Didier de Montmollin estime qu’un tel procédé «court-circuite la démocratie suisse», car en théorie, une nouvelle CDI serait soumise au peuple. «Mais avec cette déclaration incluse dans l’accord du 19 août dernier, la Suisse donne plus que ce qu’elle donnerait dans la nouvelle convention révisée. Cela est inverse à un processus démocratique normal. »
Xavier Oberson en convient: «Le fait d’avoir ratifié l’accord ne protégera pas les autres banques d’éventuelles enquêtes pénales américaines. Et ce ne seront même pas des représailles! Ce sera l’accord lui-même qui le permettra, puisqu’il inclut une notion assimilant la fraude à la soustraction de montants importants. »

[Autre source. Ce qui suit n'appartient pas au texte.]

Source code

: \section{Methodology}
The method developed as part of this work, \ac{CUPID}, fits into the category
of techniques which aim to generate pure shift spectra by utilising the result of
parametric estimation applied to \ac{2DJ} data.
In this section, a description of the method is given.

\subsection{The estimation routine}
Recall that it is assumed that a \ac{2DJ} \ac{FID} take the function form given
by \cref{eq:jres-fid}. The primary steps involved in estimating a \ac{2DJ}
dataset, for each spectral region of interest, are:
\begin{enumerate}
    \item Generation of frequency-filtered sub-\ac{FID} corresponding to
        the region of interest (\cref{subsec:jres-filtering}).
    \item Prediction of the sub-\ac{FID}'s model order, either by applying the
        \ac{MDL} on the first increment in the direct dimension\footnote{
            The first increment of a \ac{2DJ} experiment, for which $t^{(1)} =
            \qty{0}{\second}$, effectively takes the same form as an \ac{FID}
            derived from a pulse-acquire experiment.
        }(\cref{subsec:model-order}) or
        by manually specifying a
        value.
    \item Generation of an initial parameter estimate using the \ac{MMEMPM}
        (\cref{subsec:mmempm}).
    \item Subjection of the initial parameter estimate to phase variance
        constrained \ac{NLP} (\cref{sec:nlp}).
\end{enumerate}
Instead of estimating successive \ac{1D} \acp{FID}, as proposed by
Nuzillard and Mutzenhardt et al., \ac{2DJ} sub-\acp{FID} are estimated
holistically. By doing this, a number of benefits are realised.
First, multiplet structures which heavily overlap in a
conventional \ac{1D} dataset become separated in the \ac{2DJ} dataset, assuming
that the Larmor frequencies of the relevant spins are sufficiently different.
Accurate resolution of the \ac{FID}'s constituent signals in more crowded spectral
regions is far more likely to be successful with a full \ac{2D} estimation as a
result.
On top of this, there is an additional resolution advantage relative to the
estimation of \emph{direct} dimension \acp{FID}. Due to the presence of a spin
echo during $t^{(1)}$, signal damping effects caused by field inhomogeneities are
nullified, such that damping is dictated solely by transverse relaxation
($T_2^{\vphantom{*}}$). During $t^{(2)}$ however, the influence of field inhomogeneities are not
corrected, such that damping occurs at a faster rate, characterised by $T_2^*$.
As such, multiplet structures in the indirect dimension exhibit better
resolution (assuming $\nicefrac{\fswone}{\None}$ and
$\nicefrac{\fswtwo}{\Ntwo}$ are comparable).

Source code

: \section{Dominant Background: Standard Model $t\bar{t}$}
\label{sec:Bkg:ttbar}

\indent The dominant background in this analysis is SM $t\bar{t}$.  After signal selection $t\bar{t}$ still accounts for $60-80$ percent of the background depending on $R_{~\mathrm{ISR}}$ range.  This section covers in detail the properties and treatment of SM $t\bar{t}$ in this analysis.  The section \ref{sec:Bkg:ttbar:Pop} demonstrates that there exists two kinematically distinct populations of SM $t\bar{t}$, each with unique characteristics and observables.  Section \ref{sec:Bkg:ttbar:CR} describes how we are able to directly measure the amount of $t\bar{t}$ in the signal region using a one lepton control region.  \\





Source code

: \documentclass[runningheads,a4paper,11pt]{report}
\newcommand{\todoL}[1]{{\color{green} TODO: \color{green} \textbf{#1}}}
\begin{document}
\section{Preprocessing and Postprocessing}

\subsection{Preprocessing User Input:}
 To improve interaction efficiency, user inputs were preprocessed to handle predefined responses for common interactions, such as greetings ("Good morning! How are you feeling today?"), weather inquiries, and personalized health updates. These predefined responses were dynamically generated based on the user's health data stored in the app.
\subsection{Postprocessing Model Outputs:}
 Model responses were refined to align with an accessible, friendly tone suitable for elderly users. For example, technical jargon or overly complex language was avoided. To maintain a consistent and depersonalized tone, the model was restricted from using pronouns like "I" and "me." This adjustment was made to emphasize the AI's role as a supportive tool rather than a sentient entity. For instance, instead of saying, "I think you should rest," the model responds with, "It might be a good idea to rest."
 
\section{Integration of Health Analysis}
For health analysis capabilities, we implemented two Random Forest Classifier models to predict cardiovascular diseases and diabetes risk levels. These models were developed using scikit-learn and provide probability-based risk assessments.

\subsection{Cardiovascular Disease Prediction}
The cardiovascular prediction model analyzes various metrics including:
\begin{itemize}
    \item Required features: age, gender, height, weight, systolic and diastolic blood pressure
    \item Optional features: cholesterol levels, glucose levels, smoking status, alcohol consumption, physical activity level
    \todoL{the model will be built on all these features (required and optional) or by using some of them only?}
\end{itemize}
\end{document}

Juridiquement, le professeur de droit fiscal n’exclut pas que d’autres grandes banques soient visées par la justice américaine. «On parle de 15 000 déclarations spontanées. Or ces clients ont livré toute une série d’infos sur leur banque, leur gérant, les personnes qui ont mis en place des structures; par ce biais, le système américain a obtenu une montagne d’informations. »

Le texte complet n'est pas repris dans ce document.